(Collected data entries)
"""
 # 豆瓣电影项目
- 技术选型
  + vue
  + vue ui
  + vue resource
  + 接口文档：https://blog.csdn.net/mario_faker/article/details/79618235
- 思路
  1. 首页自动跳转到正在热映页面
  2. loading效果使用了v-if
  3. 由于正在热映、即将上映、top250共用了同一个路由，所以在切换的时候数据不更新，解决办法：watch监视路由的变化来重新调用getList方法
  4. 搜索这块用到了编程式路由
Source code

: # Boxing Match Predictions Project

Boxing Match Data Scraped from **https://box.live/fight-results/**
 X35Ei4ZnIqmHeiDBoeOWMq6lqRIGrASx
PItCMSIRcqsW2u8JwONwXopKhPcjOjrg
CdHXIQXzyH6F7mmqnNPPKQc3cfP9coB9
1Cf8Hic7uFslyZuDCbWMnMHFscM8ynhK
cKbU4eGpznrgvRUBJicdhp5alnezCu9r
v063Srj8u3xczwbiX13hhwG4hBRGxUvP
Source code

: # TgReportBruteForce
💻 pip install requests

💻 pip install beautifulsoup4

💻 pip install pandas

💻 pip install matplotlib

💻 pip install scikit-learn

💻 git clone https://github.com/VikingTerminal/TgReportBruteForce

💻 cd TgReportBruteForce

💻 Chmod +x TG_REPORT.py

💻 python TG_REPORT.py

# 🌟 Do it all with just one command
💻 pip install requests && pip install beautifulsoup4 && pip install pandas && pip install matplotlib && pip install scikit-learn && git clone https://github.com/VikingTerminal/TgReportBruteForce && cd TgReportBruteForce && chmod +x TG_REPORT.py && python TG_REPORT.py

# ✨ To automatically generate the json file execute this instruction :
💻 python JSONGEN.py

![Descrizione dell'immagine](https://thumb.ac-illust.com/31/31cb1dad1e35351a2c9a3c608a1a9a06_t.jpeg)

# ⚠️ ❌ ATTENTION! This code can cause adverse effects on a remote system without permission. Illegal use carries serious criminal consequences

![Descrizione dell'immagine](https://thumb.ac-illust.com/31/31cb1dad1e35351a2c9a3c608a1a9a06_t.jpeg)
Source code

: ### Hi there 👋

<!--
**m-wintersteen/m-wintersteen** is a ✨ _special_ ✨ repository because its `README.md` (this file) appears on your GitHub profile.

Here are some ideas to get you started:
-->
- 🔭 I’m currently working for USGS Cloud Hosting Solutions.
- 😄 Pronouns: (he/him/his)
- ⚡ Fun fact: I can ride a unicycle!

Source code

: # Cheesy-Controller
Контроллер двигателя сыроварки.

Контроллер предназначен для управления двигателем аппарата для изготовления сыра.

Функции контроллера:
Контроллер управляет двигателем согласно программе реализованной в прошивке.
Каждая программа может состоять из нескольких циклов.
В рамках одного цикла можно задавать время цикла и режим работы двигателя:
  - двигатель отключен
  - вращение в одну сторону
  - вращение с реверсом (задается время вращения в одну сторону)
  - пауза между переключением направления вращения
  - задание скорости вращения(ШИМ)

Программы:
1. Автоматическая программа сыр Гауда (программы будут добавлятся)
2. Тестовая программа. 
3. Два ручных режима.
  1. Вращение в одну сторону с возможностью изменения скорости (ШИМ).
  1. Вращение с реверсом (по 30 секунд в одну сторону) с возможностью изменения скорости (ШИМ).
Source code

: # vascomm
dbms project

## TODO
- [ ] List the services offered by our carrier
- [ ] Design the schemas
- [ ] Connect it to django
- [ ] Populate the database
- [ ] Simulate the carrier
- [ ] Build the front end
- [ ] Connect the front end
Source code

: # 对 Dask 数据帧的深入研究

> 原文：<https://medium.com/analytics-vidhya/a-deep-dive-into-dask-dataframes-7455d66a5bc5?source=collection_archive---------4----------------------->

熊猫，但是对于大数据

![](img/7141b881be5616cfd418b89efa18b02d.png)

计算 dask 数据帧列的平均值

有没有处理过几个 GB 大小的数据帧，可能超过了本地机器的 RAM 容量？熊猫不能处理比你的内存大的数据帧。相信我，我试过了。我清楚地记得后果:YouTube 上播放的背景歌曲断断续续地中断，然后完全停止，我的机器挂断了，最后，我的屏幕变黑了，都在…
"""
- _Work item_: Reproduce verbatim the lines above, from the line with "- 🔭 I’m currently" through the line with "2. Тестовая программа.".

- _Solution_:
- 🔭 I’m currently working for USGS Cloud Hosting Solutions.
- 😄 Pronouns: (he/him/his)
- ⚡ Fun fact: I can ride a unicycle!

Source code

: # Cheesy-Controller
Контроллер двигателя сыроварки.

Контроллер предназначен для управления двигателем аппарата для изготовления сыра.

Функции контроллера:
Контроллер управляет двигателем согласно программе реализованной в прошивке.
Каждая программа может состоять из нескольких циклов.
В рамках одного цикла можно задавать время цикла и режим работы двигателя:
  - двигатель отключен
  - вращение в одну сторону
  - вращение с реверсом (задается время вращения в одну сторону)
  - пауза между переключением направления вращения
  - задание скорости вращения(ШИМ)

Программы:
1. Автоматическая программа сыр Гауда (программы будут добавлятся)
2. Тестовая программа. 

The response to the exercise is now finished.